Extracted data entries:
********
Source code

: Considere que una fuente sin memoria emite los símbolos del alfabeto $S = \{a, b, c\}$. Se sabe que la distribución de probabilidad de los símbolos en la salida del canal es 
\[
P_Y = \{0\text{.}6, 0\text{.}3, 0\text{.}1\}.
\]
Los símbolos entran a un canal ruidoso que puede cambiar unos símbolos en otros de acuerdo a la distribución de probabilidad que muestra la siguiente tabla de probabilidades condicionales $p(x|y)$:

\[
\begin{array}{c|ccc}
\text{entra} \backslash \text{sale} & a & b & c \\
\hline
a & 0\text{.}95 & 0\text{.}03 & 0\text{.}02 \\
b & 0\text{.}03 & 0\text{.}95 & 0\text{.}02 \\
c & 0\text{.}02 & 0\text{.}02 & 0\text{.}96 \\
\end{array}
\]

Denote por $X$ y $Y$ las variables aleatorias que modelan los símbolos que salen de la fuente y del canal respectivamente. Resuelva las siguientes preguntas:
********
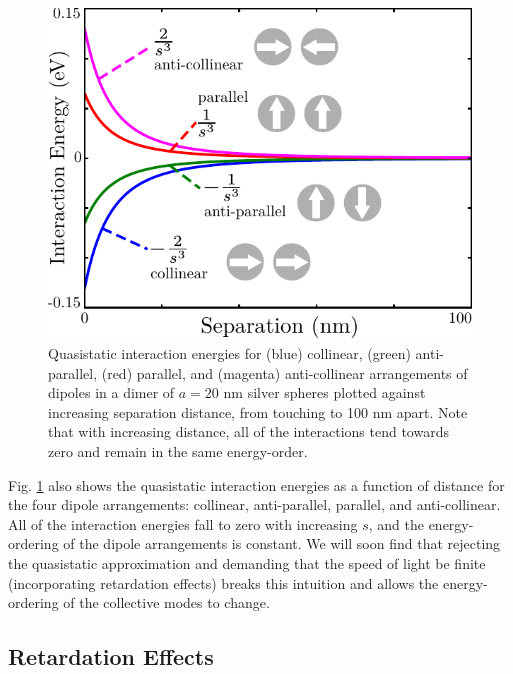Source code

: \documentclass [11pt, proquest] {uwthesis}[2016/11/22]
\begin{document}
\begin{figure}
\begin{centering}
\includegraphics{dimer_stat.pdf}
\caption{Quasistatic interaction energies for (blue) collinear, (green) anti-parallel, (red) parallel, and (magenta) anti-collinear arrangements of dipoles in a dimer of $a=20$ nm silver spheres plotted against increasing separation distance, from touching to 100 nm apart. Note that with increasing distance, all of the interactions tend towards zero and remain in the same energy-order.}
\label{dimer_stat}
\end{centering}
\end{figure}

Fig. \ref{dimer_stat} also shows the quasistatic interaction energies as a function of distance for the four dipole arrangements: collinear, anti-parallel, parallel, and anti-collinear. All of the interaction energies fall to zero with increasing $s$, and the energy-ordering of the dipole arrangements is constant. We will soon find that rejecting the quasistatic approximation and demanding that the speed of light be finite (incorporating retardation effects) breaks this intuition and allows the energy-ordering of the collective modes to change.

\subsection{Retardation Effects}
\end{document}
********
• **EXERCISE GOAL**
The answer must consist of each line from the entries that contains the string "fuente".

• **WRITTEN RESPONSE**
: Considere que una fuente sin memoria emite los símbolos del alfabeto $S = \{a, b, c\}$. Se sabe que la distribución de probabilidad de los símbolos en la salida del canal es 
Denote por $X$ y $Y$ las variables aleatorias que modelan los símbolos que salen de la fuente y del canal respectivamente. Resuelva las siguientes preguntas:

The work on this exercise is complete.